In the meantime, Johnson is on a waiting list to see a voice specialist, but it's a long list. She's hopeful that by the time her turn comes up, her voice will be back to full strength. Until then, she's trying to think positively, but is keenly aware of what is at stake if things don't get back to normal.
"I've been singing my whole life. I'm known as a singer. I've made so many sacrifices to be a singer. If I let my mind wander to the worst case scenario, I have an identity crisis," she says.
"What would it mean for me if I could never sing again? It's who I am, isn't it? I have no clue how to navigate these questions just now, and when the thought crosses my mind, it brings instant tears, frankly. I'd rather lose a limb than my voice. But, again, I'm hoping, praying and believing for the best."
While she waits, Johnson is promoting her latest single through social media - the only method now that doctors have told her to also stop talking.
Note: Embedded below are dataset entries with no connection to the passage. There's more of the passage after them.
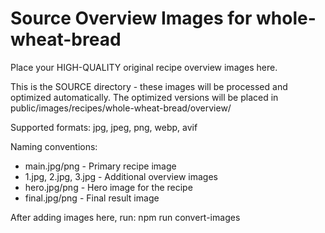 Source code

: # Source Overview Images for whole-wheat-bread

Place your HIGH-QUALITY original recipe overview images here.

This is the SOURCE directory - these images will be processed and optimized automatically.
The optimized versions will be placed in public/images/recipes/whole-wheat-bread/overview/

Supported formats: jpg, jpeg, png, webp, avif

Naming conventions:
- main.jpg/png - Primary recipe image
- 1.jpg, 2.jpg, 3.jpg - Additional overview images
- hero.jpg/png - Hero image for the recipe
- final.jpg/png - Final result image

After adding images here, run: npm run convert-images
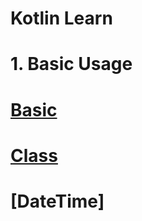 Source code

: # Kotlin Learn

# 1. Basic Usage

# [Basic]
# [Class]
# [DateTime]


[Basic]: https://github.com/kdps/Kotlin_Learn/blob/master/Basic.md
[Class]: https://github.com/kdps/Kotlin_Learn/blob/master/Class.md
[Class]: https://github.com/kdps/Kotlin_Learn/blob/master/DateTime.md
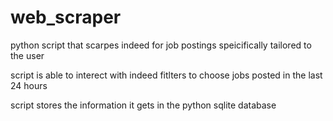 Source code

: # web_scraper 
python script that scarpes indeed for job postings speicifically tailored to the user 


script is able to interect with indeed fitlters to choose jobs posted in the last 24 hours 


script stores the information it gets in the python sqlite database 

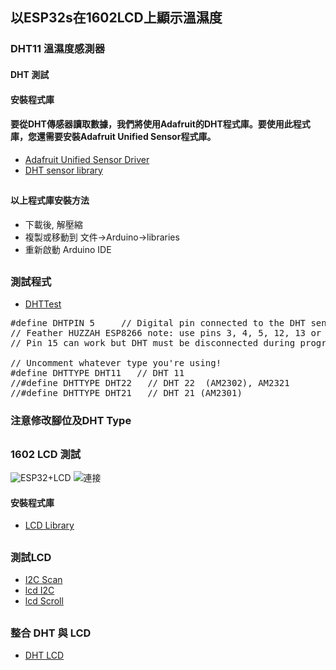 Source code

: ## 以ESP32s在1602LCD上顯示溫濕度
### DHT11 溫濕度感測器
#### DHT 測試
#### 安裝程式庫
#### 要從DHT傳感器讀取數據，我們將使用Adafruit的DHT程式庫。要使用此程式庫，您還需要安裝Adafruit Unified Sensor程式庫。
* [Adafruit Unified Sensor Driver](https://github.com/adafruit/Adafruit_Sensor)
* [DHT sensor library](https://github.com/adafruit/DHT-sensor-library)
##
#### 以上程式庫安裝方法
* 下載後, 解壓縮
* 複製或移動到 文件->Arduino->libraries
* 重新啟動 Arduino IDE
##
### 測試程式
* [DHTTest](https://github.com/jumbokh/esp32-class/blob/master/arduino0920/DHTtester/DHTtester.ino)
<pre>
#define DHTPIN 5     // Digital pin connected to the DHT sensor
// Feather HUZZAH ESP8266 note: use pins 3, 4, 5, 12, 13 or 14 --
// Pin 15 can work but DHT must be disconnected during program upload.

// Uncomment whatever type you're using!
#define DHTTYPE DHT11   // DHT 11
//#define DHTTYPE DHT22   // DHT 22  (AM2302), AM2321
//#define DHTTYPE DHT21   // DHT 21 (AM2301)
</pre>
### 注意修改腳位及DHT Type
##
### 1602 LCD 測試
![ESP32+LCD](https://i0.wp.com/randomnerdtutorials.com/wp-content/uploads/2018/07/esp32_LCD_bb.png)
![連接](https://github.com/jumbokh/esp32-class/blob/master/images/ESP32-I2C-LCD-Interfacing.png)
#### 安裝程式庫
* [LCD Library](https://circuits4you.com/wp-content/uploads/2019/03/I2C-LCD-ESP8266-Library.zip)
##
### 測試LCD
* [I2C Scan]()
* [lcd I2C](https://github.com/jumbokh/esp32-class/blob/master/arduino0920/lcdi2c/lcdi2c.ino)
* [lcd Scroll](https://github.com/jumbokh/esp32-class/blob/master/arduino0920/lcdI2cScroll/lcdI2cScroll.ino)
##
### 整合 DHT 與 LCD
* [DHT LCD](https://github.com/jumbokh/esp32-class/blob/master/arduino0920/dhtlcdScroll/dhtlcdScroll.ino)
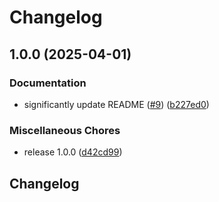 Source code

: # Changelog

## 1.0.0 (2025-04-01)


### Documentation

* significantly update README ([#9](https://github.com/GDC-ConsumerEdge/parameter-store/issues/9)) ([b227ed0](https://github.com/GDC-ConsumerEdge/parameter-store/commit/b227ed04ba262edafcd572ee707dc900ff27cee3))


### Miscellaneous Chores

* release 1.0.0 ([d42cd99](https://github.com/GDC-ConsumerEdge/parameter-store/commit/d42cd9987e559c987665b650ab30b1f9b5dce4e7))

## Changelog
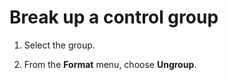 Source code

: 
# Break up a control group




1. Select the group.
    
2. From the  **Format** menu, choose **Ungroup**.
    



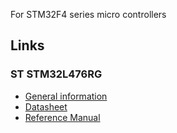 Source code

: For STM32F4 series micro controllers


## Links
### ST STM32L476RG

* [General information](https://www.st.com/en/microcontrollers/stm32l476rg.html)
* [Datasheet](https://www.st.com/resource/en/datasheet/stm32l476rg.pdf)
* [Reference Manual](https://www.st.com/resource/en/reference_manual/rm0351-stm32l47xxx-stm32l48xxx-stm32l49xxx-and-stm32l4axxx-advanced-armbased-32bit-mcus-stmicroelectronics.pdf)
"I am really excited about my Christmas song, 'It Won't Be Christmas 'til You're Home," she says. "So much of my musical formation involved singing classic, novelty songs...This one has a nostalgic feeling in the arrangement, which was very intentional. I know other singer/songwriters will relate when I say that we invest so much in what we do - money and time, to be sure, but mostly heart. We create, we record, we promote - and then, like I have to do with my voice, we wait and hope (and dream!) for the best."